I hope most of you have heard by now, but my second book is out and it is called “More Coding in Delphi”.   It’s a book very similar in nature to my first book (Coding in Delphi, which is still very much for sale) in that it covers coding techniques for Delphi Developers. 

You can get the book for free if you own Delphi XE8.  If you don’t yet own Delphi XE8, I suggest you upgrade, get the great product, and then get both my and Marco’s new book as well – both for free.  It’s a win all around.   Sorry, but the only way to get the ebook is to be a Delphi XE8 owner.  Well, I shouldn’t say sorry; as I said – it’s a win for everyone to own XE8. 

If you want a paperback copy of More Coding in Delphi, you can buy it from CreateSpace.  You can also buy it on Amazon, but you’ll be doing me a favor if you buy it from CreateSpace – my royalty is markedly bigger there.   CreateSpace is owned by Amazon if that makes a difference, and you’ll get the exact same book either way.
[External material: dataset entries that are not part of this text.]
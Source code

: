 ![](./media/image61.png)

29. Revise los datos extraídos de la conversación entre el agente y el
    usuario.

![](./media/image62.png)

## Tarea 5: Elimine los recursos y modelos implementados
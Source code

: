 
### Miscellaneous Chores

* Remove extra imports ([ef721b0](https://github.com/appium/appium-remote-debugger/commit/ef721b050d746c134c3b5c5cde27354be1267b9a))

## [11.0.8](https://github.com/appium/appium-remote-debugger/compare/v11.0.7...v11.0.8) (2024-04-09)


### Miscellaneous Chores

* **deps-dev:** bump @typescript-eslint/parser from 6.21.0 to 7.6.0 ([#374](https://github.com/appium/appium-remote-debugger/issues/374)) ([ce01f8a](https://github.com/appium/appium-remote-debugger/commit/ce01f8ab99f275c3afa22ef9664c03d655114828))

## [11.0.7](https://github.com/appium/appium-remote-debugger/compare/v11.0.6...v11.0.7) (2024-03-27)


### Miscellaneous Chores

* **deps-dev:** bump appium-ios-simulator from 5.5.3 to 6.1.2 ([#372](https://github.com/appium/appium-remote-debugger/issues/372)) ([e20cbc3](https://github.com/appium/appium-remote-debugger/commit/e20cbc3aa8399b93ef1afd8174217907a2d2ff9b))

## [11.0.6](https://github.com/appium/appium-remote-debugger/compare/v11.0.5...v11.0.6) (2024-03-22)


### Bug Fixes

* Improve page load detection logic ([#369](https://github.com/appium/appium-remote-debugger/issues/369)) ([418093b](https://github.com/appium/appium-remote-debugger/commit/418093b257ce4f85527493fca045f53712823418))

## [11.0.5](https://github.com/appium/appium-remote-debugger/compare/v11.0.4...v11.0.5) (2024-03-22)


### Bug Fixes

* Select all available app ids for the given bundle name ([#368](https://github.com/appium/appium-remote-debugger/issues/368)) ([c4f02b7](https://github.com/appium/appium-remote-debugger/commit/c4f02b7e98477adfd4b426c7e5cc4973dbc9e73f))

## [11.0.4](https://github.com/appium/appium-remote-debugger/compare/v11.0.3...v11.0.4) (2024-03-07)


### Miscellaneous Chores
Here’s the Table of Contents of the main body of the book:

  • Six Things Before We Start
  • Writing SOLID Code
  • Patterns
    • Factory Pattern
    • Observer Pattern
    • Adapter Pattern
    • Decorator Pattern
    • Command Pattern
  • Operator Overloading
  • Multi-Threading and Parallelism Overview
  • Using TThread
    • The Parallel Programming Library
    • Parallel For Loops
  • Interception and Aspect-oriented Programming
  • A History and Review of TSmiley

In addition, here are also Appendices about Duck Typing and “Things Nick Does When He Codes”. 

More Coding in Delphi was a lot of work, but well worth it. It’s quite satisfying to complete a book. 

I hope you like it. 

3 Replies to “More Coding in Delphi”

  1. CreateSpace vs Amazon Germany: same price, but Amazon ships within 2 days, createSpace need 3 weeks…

  2. After reading the first chapters (guess which delivery company I’ve used then) I truly can say: it is a great book as well! I’m still missing some additional “real world / best practices” in the SOLID chapter – e.g. SRP page 17 – TBookManager now uses IPrintable but what if TConsolePrinter needs some properties from the ” inside” of the book (e.g. Book name), how to “wire” this without being too coupled – some hints in that code would be great.
    The TVehicle/TBoat example in the Composition chapter (page 12) now really shows why you should choose composition with interfaces instead of inheritance, that is a really really great example.
    I’m looking forward reading the entire book. Thank you for your great work (again)!